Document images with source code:

************

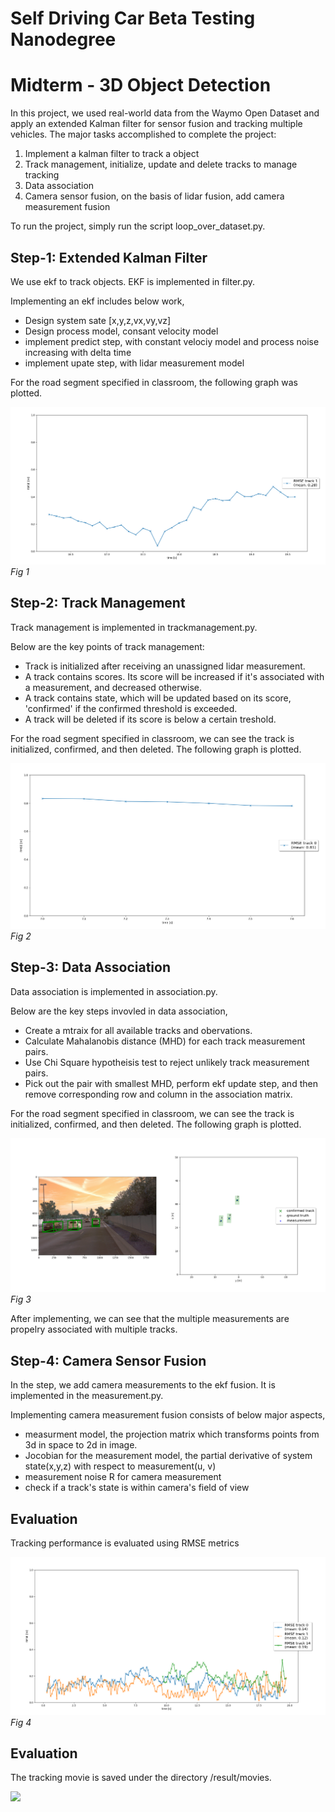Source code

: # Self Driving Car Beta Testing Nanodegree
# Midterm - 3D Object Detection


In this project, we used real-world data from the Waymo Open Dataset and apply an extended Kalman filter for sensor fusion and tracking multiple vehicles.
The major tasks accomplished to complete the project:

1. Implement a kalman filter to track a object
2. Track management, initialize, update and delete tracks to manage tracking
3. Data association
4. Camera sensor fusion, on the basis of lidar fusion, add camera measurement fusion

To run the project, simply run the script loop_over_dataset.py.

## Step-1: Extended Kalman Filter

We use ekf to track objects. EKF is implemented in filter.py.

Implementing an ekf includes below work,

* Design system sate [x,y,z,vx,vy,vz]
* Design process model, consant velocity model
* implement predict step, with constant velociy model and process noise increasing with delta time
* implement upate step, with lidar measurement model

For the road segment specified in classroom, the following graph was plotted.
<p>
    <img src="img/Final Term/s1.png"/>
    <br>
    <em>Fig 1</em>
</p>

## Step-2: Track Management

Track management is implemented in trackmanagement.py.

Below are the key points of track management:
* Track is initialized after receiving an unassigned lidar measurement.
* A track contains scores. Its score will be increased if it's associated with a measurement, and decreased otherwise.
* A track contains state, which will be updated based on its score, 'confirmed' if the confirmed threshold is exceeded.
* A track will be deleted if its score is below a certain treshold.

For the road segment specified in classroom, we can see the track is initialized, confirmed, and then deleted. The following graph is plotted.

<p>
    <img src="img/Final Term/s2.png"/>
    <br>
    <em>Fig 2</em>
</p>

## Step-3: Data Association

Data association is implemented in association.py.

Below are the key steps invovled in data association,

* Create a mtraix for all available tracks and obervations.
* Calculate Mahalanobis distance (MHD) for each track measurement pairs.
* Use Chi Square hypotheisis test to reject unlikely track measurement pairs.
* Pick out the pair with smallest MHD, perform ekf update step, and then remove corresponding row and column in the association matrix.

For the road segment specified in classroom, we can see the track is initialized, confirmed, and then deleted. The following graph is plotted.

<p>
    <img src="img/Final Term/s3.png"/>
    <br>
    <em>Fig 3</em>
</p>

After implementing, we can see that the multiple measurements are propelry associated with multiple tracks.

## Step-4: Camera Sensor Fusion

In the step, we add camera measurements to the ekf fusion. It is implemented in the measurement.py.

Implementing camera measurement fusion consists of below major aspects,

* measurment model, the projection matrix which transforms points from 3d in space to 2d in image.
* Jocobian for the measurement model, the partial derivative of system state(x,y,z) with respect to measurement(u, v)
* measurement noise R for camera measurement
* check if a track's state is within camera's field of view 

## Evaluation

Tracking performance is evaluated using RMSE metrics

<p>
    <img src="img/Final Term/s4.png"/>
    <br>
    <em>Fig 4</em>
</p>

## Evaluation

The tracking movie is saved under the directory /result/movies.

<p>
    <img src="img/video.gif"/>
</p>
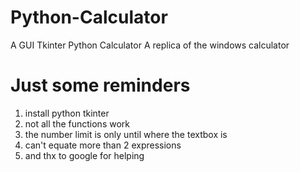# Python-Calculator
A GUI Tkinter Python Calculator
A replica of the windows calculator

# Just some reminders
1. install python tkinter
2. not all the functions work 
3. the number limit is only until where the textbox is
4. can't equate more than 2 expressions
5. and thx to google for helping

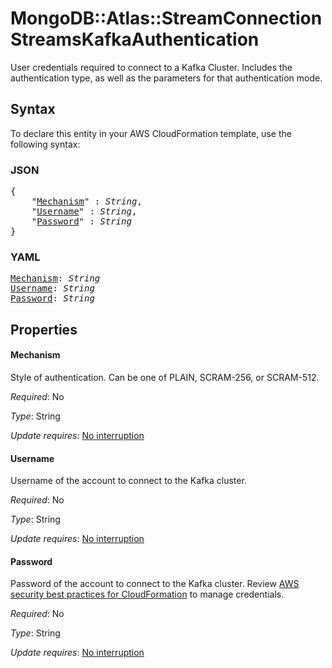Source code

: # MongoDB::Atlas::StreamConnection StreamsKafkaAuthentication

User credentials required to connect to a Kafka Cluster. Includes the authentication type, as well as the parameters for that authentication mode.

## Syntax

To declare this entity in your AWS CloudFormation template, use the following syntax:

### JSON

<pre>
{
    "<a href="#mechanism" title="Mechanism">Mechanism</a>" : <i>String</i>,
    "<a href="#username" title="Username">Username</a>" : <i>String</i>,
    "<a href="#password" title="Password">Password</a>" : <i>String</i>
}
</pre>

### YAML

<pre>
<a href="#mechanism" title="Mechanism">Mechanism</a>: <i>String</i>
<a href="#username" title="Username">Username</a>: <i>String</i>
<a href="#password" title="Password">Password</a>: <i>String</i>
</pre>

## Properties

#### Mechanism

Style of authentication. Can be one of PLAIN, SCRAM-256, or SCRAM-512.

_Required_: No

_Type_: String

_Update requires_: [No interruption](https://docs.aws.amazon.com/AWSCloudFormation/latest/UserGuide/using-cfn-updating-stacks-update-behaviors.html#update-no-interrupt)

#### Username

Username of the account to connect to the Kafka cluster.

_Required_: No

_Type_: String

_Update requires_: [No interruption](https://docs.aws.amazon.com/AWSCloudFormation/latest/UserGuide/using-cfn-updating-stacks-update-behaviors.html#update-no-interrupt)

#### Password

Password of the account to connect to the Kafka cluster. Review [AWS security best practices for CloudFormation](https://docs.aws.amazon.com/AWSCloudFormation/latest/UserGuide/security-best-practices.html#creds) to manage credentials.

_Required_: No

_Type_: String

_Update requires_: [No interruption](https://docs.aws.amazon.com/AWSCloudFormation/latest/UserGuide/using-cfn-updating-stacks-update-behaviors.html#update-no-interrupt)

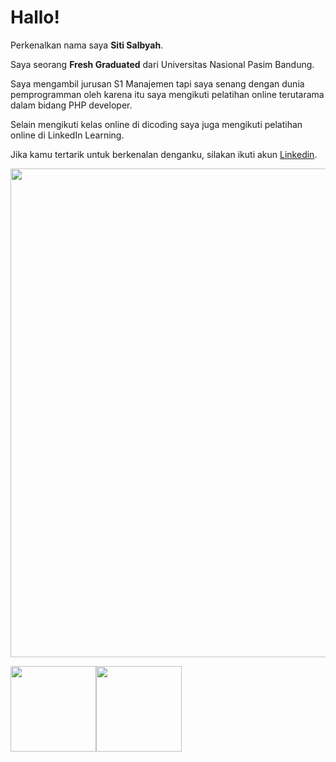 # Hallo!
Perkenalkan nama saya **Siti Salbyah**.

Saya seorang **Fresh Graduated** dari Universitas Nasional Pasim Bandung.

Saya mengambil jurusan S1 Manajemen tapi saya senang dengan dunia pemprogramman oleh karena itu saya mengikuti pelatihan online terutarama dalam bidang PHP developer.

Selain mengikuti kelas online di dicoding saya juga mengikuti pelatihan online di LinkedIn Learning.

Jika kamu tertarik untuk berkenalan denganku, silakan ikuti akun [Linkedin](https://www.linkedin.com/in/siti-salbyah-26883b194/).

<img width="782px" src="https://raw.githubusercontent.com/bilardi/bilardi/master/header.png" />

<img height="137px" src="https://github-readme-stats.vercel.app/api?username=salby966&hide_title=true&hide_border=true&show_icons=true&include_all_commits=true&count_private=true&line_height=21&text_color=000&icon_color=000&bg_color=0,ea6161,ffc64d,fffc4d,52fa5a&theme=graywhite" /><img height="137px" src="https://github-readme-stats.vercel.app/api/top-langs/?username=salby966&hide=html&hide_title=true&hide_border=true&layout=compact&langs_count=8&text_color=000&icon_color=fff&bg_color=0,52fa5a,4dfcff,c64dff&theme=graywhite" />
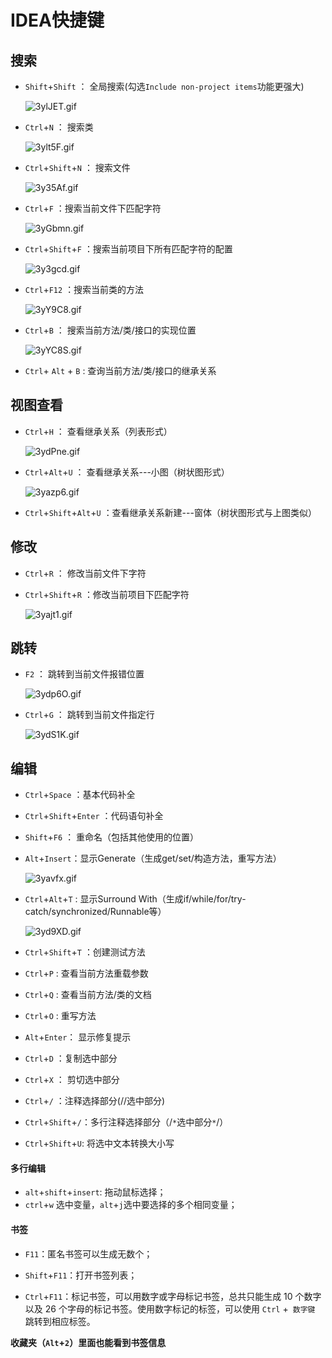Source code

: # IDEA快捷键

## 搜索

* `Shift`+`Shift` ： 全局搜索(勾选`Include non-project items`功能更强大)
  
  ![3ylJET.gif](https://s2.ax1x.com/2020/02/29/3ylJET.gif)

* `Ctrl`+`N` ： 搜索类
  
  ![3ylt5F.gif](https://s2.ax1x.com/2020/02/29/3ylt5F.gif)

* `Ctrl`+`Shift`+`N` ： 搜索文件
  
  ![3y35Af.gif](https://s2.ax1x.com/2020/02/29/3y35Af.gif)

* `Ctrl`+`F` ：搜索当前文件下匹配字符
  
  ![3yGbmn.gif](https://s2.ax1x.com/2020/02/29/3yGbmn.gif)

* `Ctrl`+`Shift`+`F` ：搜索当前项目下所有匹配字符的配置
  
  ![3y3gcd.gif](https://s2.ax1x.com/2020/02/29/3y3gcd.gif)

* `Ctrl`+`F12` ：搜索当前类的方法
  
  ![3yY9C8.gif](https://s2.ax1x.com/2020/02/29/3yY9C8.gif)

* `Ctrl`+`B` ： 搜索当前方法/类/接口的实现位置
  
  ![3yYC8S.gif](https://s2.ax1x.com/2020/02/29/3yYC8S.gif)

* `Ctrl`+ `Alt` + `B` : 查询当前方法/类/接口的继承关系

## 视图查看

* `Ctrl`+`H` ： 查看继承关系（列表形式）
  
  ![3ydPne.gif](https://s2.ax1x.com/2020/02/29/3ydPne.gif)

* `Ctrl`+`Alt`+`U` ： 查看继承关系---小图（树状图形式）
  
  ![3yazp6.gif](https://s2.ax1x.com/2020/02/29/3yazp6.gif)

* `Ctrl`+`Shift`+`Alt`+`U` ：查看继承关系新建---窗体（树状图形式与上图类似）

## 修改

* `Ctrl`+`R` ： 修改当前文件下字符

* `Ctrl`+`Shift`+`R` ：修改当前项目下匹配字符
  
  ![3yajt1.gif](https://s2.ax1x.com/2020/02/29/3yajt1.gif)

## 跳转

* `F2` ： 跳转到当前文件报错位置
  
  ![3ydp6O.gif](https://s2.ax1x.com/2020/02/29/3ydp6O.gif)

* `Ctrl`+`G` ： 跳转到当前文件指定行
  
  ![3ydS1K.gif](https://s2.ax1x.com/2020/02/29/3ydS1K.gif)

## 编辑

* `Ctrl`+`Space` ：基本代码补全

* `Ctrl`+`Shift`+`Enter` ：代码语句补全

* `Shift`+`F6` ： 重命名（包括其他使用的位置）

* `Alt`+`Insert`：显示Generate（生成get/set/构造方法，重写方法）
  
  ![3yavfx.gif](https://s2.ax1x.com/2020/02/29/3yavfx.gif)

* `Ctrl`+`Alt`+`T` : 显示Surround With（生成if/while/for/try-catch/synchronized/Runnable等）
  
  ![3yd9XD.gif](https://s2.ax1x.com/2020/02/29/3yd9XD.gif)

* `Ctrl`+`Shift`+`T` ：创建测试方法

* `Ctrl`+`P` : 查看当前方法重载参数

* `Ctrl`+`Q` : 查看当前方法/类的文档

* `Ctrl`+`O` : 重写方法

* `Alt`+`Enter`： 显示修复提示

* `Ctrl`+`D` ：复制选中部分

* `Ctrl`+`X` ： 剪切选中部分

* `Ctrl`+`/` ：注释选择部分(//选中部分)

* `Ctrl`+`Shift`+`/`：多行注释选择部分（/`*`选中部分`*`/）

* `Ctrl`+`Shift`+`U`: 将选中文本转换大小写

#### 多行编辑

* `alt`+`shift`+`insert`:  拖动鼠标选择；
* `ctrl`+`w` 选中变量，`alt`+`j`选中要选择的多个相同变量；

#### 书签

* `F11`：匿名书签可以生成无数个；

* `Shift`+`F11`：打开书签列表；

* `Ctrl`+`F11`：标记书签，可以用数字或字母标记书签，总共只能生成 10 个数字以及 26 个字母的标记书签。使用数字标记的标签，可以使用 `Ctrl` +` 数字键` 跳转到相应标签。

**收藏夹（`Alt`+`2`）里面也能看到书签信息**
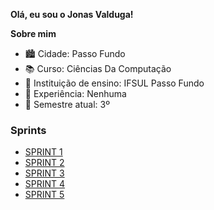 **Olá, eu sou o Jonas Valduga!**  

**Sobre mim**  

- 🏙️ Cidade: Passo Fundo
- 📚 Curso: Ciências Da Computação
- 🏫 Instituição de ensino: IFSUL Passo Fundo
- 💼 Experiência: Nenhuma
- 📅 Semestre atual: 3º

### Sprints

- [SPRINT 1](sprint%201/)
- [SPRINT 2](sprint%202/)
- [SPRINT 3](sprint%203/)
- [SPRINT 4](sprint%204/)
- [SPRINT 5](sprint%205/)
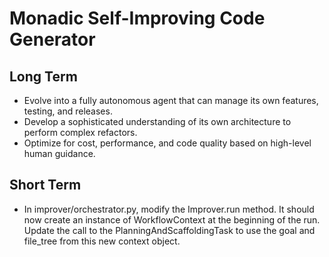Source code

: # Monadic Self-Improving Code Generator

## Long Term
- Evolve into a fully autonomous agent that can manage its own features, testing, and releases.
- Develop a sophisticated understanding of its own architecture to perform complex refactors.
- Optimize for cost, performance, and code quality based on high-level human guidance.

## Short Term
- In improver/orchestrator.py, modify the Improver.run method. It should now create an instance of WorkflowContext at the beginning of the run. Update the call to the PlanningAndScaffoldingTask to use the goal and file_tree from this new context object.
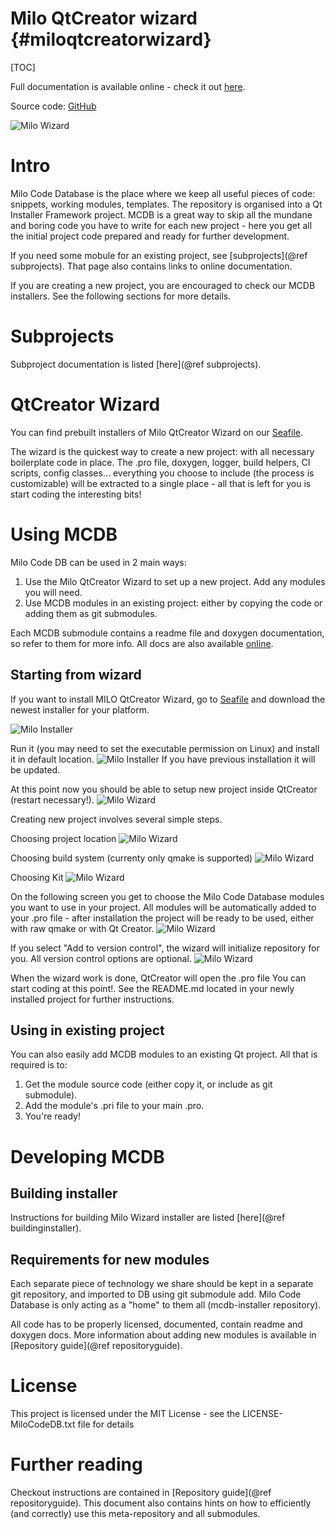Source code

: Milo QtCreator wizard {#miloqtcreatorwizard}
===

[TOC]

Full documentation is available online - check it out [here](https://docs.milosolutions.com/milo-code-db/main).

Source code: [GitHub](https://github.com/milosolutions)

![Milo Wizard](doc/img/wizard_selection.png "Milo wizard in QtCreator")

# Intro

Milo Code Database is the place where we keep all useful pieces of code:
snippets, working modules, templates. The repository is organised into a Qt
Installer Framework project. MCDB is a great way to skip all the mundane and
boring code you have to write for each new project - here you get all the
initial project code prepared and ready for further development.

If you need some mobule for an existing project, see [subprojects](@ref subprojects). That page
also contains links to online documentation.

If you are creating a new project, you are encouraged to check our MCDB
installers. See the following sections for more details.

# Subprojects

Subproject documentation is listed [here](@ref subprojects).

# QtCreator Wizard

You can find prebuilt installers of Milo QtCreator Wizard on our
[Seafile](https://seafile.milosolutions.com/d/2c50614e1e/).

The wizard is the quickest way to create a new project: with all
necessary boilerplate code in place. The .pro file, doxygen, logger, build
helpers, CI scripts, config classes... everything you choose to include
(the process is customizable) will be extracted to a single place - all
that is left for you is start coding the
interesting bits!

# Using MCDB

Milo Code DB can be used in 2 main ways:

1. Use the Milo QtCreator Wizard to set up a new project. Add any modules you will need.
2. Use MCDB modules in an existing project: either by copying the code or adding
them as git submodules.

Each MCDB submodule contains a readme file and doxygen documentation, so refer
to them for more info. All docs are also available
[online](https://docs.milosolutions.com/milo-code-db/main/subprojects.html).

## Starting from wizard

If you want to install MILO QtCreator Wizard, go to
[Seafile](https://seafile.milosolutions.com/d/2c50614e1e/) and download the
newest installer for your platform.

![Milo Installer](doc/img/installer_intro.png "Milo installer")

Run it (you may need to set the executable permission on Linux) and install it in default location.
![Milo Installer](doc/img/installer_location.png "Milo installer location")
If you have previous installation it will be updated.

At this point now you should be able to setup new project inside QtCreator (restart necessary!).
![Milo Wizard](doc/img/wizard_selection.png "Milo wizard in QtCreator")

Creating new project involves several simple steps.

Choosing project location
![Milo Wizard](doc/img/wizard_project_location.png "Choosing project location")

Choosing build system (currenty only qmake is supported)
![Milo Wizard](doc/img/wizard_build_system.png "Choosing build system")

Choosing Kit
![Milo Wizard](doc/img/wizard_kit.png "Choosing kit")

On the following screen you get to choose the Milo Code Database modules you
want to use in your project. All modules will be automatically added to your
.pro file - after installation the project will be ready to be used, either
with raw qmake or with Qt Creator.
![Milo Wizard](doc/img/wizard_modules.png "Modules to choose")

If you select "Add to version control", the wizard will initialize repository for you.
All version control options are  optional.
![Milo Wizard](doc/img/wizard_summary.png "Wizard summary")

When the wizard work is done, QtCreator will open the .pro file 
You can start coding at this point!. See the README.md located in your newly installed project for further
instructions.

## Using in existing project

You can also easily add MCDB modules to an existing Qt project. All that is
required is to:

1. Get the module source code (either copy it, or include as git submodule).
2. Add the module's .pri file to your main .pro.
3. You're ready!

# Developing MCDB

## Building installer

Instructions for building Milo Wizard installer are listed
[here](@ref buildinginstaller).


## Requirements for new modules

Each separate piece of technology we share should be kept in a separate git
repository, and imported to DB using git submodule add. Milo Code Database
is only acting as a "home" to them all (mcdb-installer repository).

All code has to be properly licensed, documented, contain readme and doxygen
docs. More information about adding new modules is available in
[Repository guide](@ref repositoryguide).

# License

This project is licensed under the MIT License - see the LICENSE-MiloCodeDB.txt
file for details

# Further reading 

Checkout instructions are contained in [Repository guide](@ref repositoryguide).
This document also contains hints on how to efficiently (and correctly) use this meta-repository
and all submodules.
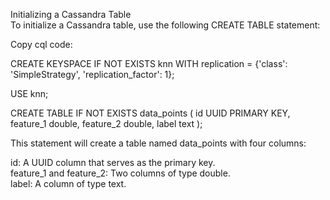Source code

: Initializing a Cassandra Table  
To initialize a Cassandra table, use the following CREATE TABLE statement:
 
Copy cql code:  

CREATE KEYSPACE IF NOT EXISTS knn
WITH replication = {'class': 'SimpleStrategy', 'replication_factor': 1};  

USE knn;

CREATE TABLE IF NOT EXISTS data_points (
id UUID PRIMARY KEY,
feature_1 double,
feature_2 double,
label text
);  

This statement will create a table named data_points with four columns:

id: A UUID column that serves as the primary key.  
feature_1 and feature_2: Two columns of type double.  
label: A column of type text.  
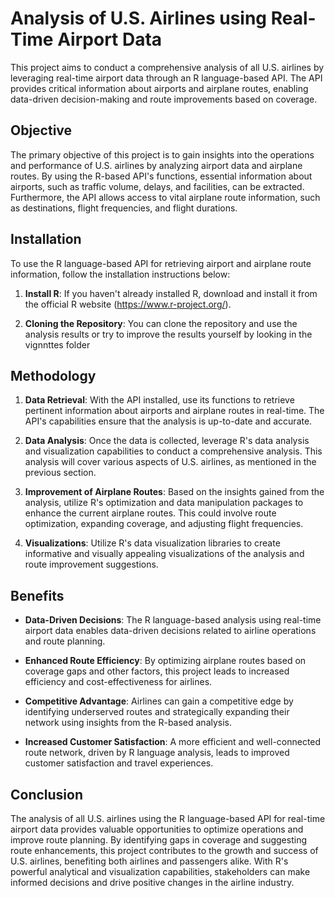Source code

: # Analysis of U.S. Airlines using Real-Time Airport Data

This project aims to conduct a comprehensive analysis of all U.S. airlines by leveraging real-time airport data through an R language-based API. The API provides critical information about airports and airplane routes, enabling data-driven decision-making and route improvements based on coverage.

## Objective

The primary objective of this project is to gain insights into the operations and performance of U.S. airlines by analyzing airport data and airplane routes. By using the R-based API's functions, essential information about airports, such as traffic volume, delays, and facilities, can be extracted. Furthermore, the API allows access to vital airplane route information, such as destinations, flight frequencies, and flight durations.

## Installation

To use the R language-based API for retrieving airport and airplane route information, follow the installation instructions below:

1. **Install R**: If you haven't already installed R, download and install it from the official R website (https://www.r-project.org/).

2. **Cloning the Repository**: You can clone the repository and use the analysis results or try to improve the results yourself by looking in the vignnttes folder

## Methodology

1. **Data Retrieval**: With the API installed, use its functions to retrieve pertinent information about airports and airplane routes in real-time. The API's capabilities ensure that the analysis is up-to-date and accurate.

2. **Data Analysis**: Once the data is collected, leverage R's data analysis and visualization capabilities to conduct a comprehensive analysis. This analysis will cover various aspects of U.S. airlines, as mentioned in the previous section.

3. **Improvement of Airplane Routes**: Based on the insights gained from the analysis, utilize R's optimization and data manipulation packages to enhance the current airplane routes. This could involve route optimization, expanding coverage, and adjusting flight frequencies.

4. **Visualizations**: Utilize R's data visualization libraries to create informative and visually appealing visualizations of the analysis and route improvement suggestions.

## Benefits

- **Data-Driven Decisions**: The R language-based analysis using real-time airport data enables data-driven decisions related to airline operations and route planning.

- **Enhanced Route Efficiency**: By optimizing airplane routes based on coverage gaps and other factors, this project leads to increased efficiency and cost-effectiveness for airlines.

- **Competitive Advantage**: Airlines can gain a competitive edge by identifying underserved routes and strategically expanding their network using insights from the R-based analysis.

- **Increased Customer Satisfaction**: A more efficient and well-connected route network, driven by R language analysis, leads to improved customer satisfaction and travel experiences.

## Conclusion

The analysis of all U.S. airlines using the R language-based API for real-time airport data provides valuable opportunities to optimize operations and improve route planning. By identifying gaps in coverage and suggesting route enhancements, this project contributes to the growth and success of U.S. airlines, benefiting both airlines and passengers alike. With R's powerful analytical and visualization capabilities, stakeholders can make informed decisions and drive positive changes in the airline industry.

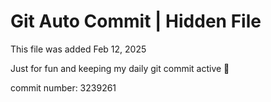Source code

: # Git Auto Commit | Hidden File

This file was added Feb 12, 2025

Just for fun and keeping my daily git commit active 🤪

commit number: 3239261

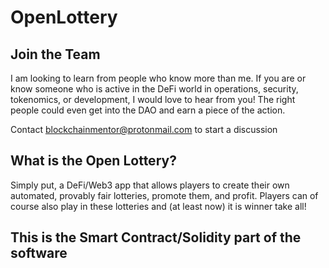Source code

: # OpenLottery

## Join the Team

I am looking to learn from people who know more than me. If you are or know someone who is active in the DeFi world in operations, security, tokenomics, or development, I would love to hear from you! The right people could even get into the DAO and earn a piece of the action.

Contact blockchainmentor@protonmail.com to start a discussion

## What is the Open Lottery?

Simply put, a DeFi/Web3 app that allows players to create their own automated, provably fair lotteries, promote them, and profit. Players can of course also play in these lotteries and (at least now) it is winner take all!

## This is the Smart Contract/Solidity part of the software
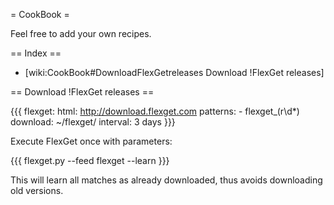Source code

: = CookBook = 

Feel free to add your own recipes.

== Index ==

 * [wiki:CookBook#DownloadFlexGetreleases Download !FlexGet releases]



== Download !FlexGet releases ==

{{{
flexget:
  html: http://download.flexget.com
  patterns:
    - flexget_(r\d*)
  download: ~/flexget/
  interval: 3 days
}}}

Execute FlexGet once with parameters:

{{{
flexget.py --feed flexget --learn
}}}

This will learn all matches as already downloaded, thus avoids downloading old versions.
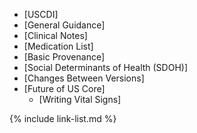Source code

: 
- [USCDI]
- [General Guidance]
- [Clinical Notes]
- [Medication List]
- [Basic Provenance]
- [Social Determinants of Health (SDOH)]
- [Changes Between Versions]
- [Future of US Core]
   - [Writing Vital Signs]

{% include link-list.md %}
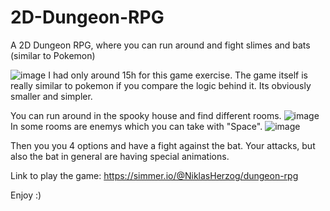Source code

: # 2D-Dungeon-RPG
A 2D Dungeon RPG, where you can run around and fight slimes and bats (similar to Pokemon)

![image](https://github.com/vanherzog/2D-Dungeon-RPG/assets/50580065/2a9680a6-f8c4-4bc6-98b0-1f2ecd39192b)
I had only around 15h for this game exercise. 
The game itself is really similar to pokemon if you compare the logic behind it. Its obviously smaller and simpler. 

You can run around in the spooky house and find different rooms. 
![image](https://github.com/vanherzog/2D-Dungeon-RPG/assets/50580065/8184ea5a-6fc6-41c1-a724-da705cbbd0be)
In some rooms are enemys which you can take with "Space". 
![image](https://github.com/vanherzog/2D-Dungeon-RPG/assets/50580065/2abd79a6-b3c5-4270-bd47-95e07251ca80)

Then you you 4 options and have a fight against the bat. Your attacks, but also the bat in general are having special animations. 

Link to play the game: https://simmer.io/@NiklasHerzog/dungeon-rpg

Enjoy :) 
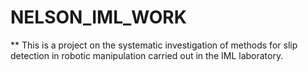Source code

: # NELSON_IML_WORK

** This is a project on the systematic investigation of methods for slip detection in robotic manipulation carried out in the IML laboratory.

************

* _Problem requirements_
Show the lines above that include "functions".

* _The answer_
2. not all the functions work 
The primary objective of this project is to gain insights into the operations and performance of U.S. airlines by analyzing airport data and airplane routes. By using the R-based API's functions, essential information about airports, such as traffic volume, delays, and facilities, can be extracted. Furthermore, the API allows access to vital airplane route information, such as destinations, flight frequencies, and flight durations.
1. **Data Retrieval**: With the API installed, use its functions to retrieve pertinent information about airports and airplane routes in real-time. The API's capabilities ensure that the analysis is up-to-date and accurate.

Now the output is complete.